**Work instructions**
Copy exactly the stretch of data below from the line with "Run this command to" through the line with "navigate to Appearance->Themes", including both of those lines.

____ The input

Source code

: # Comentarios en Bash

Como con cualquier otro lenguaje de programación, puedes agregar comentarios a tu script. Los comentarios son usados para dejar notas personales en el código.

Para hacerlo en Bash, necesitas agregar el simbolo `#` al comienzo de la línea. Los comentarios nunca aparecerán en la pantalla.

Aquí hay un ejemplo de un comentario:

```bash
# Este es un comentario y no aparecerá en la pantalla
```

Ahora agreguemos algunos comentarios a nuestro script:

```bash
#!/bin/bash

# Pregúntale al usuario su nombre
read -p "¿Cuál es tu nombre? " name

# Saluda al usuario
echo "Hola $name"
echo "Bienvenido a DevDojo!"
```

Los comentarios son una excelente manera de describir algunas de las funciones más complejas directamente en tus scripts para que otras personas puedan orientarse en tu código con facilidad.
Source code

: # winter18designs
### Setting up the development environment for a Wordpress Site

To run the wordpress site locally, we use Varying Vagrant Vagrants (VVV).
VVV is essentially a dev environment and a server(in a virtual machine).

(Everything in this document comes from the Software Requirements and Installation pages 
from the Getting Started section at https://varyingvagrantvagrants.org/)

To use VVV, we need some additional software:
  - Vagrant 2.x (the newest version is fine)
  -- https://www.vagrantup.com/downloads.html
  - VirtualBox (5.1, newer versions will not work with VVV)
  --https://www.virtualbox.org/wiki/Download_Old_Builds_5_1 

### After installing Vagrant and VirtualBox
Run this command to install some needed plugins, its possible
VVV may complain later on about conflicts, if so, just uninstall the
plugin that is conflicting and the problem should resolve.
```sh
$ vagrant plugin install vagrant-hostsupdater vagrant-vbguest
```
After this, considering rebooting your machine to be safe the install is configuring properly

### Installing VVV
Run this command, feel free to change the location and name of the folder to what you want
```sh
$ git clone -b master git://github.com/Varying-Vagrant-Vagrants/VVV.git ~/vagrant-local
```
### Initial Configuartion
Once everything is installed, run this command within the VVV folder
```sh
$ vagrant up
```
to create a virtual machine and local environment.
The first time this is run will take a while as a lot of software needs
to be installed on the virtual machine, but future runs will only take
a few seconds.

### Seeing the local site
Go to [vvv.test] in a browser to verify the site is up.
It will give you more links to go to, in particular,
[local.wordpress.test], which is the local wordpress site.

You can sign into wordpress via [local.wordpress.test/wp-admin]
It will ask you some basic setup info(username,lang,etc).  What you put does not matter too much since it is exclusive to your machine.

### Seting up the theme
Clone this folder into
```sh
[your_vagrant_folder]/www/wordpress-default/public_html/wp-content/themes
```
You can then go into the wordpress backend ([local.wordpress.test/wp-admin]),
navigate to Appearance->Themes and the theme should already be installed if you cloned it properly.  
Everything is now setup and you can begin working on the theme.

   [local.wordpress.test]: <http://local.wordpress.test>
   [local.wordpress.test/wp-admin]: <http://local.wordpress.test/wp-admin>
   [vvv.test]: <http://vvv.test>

________

**Exercise result**
Run this command to install some needed plugins, its possible
VVV may complain later on about conflicts, if so, just uninstall the
plugin that is conflicting and the problem should resolve.
```sh
$ vagrant plugin install vagrant-hostsupdater vagrant-vbguest
```
After this, considering rebooting your machine to be safe the install is configuring properly

### Installing VVV
Run this command, feel free to change the location and name of the folder to what you want
```sh
$ git clone -b master git://github.com/Varying-Vagrant-Vagrants/VVV.git ~/vagrant-local
```
### Initial Configuartion
Once everything is installed, run this command within the VVV folder
```sh
$ vagrant up
```
to create a virtual machine and local environment.
The first time this is run will take a while as a lot of software needs
to be installed on the virtual machine, but future runs will only take
a few seconds.

### Seeing the local site
Go to [vvv.test] in a browser to verify the site is up.
It will give you more links to go to, in particular,
[local.wordpress.test], which is the local wordpress site.

You can sign into wordpress via [local.wordpress.test/wp-admin]
It will ask you some basic setup info(username,lang,etc).  What you put does not matter too much since it is exclusive to your machine.

### Seting up the theme
Clone this folder into
```sh
[your_vagrant_folder]/www/wordpress-default/public_html/wp-content/themes
```
You can then go into the wordpress backend ([local.wordpress.test/wp-admin]),
navigate to Appearance->Themes and the theme should already be installed if you cloned it properly.  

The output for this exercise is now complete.